RECORDS FOR PROCESSING

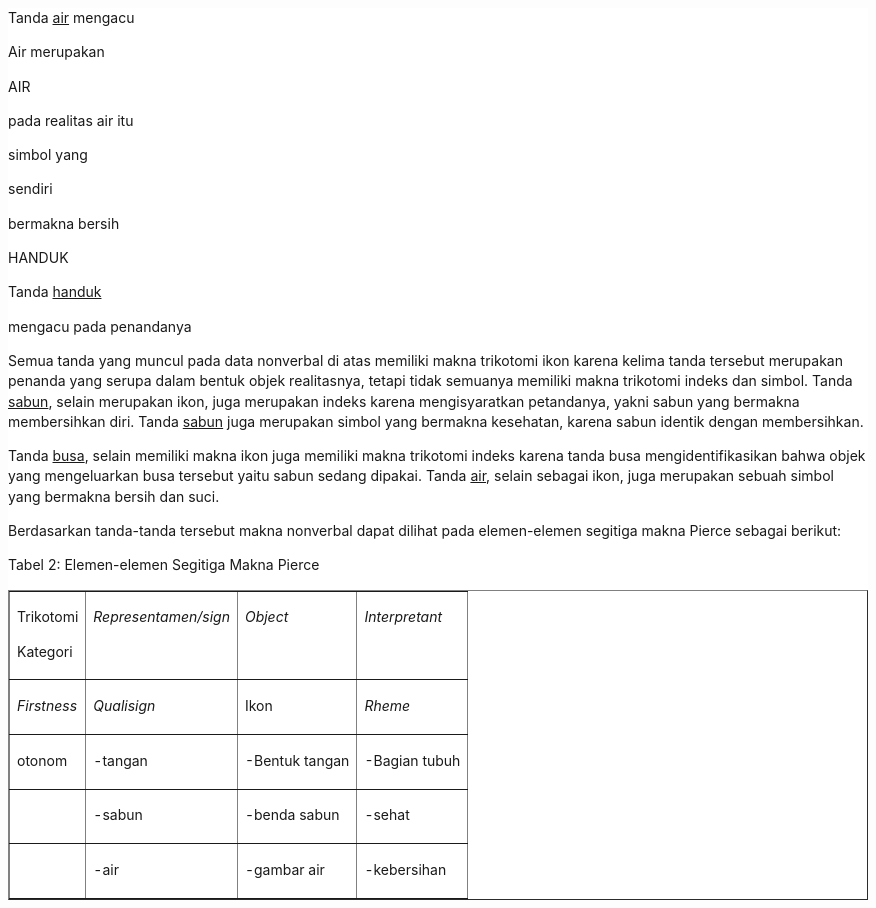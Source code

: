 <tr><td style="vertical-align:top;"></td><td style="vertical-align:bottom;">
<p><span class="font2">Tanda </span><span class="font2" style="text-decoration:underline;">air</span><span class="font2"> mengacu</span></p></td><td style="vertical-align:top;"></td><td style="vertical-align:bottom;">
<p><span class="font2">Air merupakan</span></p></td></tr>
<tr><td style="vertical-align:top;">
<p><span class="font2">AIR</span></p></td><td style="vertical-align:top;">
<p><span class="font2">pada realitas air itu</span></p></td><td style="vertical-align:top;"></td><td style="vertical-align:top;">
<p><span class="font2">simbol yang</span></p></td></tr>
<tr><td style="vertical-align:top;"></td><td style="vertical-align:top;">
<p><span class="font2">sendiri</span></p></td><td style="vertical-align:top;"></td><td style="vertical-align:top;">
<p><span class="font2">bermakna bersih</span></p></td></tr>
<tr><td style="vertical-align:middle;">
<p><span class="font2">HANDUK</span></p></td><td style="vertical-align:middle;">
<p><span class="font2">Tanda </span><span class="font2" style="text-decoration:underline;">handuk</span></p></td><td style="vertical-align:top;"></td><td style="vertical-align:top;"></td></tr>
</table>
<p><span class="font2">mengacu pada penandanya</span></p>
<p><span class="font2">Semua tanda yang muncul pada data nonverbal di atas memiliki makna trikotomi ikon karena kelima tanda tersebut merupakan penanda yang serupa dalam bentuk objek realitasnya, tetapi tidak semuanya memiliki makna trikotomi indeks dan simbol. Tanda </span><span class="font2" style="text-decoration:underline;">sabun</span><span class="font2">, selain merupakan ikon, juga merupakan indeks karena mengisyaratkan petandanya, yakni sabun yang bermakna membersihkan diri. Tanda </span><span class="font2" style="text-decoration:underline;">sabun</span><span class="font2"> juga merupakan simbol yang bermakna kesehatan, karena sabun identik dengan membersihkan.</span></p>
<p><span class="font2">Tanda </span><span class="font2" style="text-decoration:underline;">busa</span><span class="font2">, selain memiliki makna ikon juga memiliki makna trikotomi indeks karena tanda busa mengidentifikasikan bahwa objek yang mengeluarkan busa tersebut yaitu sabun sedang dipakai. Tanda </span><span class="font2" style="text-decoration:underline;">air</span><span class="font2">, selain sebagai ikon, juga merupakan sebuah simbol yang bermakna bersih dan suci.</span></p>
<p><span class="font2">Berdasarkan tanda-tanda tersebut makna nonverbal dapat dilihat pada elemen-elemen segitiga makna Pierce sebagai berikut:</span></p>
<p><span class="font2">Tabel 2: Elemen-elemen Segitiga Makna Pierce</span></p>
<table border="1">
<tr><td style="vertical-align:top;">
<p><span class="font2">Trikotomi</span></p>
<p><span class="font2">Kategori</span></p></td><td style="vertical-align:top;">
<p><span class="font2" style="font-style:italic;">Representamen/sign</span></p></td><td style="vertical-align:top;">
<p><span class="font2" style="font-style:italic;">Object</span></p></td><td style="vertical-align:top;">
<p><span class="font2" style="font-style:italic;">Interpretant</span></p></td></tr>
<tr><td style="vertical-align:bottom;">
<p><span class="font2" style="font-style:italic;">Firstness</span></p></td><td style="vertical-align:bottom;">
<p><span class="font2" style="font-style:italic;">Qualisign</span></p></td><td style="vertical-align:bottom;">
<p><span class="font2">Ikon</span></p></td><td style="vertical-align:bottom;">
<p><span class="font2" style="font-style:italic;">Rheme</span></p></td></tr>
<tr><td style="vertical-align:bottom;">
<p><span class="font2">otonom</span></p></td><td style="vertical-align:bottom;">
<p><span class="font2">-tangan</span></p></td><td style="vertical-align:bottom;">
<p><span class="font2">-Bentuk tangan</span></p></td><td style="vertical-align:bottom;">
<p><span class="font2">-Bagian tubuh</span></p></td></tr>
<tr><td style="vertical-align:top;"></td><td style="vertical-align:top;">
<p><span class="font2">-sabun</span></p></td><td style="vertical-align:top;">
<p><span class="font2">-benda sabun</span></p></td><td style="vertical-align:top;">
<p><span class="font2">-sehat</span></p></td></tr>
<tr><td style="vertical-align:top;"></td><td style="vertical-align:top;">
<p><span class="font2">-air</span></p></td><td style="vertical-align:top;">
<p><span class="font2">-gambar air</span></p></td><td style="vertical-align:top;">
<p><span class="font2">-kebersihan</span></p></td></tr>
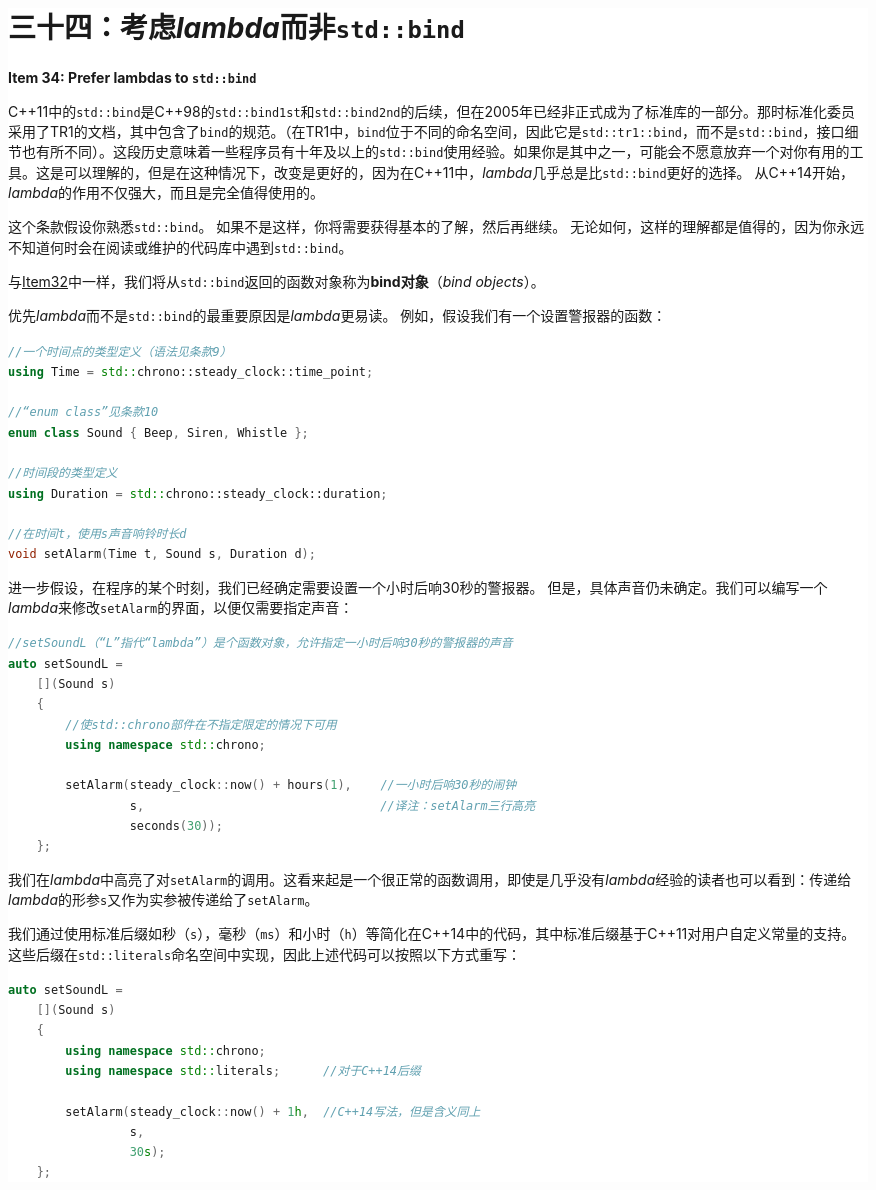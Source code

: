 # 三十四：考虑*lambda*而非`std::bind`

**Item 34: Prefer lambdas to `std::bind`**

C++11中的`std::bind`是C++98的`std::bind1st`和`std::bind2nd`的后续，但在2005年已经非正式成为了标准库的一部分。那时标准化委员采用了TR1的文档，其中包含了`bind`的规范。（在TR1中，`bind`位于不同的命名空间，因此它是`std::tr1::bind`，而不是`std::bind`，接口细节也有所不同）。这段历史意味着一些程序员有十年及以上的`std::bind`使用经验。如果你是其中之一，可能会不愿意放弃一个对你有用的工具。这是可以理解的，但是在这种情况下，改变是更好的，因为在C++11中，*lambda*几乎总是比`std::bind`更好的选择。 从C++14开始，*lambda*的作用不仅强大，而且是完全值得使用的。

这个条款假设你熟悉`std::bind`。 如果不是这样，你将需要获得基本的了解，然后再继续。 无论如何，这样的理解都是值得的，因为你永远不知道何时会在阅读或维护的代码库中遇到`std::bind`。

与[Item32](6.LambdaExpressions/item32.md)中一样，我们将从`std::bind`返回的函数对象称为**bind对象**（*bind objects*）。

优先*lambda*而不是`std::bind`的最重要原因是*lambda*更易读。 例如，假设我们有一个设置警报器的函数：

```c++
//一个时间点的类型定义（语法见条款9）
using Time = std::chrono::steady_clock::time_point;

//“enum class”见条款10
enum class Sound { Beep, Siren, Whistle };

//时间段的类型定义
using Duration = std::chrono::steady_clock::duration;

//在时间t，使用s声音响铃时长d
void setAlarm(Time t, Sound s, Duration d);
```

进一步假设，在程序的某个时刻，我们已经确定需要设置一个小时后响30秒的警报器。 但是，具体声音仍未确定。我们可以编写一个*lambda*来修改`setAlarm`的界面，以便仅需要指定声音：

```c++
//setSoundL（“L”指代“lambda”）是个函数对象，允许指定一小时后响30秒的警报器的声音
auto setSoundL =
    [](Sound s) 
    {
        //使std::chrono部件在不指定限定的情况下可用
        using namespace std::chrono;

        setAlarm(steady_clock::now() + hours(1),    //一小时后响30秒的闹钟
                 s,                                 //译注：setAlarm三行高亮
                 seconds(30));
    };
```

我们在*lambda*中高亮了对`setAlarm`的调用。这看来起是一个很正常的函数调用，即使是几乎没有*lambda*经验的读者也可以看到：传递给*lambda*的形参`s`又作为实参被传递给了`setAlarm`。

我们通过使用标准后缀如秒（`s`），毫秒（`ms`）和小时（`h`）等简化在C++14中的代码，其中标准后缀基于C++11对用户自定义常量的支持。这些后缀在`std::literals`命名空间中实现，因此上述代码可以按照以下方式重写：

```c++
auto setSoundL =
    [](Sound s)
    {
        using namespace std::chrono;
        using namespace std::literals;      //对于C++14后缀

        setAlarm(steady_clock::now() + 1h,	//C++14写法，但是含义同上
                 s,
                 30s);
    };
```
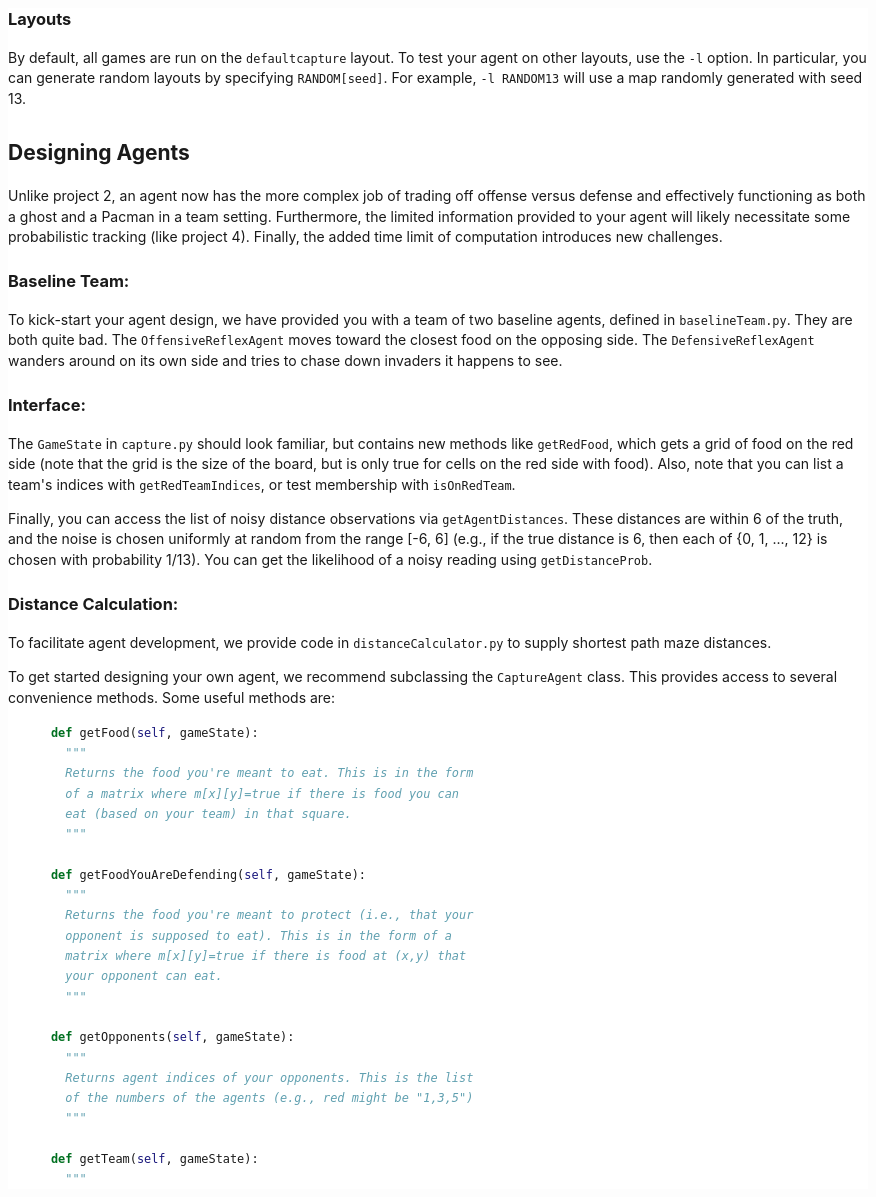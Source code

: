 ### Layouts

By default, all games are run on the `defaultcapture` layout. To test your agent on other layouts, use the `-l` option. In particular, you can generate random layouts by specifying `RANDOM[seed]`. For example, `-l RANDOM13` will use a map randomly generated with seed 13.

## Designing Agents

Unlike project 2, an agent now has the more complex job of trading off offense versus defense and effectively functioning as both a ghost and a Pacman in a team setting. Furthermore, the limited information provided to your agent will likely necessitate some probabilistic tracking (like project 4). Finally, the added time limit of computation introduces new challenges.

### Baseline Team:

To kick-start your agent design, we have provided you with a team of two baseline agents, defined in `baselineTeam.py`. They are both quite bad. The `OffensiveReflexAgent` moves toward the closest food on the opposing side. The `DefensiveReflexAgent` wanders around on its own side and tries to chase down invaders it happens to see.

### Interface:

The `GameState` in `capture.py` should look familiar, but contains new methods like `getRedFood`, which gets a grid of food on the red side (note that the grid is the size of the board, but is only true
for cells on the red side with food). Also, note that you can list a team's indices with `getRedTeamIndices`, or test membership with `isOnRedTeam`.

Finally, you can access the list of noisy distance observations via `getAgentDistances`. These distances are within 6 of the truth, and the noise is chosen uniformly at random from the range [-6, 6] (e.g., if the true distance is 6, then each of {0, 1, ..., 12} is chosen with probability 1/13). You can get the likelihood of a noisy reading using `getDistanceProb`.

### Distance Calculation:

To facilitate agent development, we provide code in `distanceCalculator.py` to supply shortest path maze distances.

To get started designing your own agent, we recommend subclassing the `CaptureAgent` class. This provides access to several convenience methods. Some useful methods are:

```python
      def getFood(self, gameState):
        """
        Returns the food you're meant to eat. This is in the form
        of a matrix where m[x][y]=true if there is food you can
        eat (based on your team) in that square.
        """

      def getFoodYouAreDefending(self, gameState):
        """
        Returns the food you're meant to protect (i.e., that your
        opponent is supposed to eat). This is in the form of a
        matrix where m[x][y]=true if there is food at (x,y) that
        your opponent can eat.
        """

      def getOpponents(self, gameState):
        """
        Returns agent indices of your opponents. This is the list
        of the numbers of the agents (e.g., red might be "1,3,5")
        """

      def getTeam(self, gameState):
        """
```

ABOUT THIS TASK
Some lines in the material contain "enum". Show all of them.

OUTPUT FOR THIS TASK
//“enum class”见条款10
enum class Sound { Beep, Siren, Whistle };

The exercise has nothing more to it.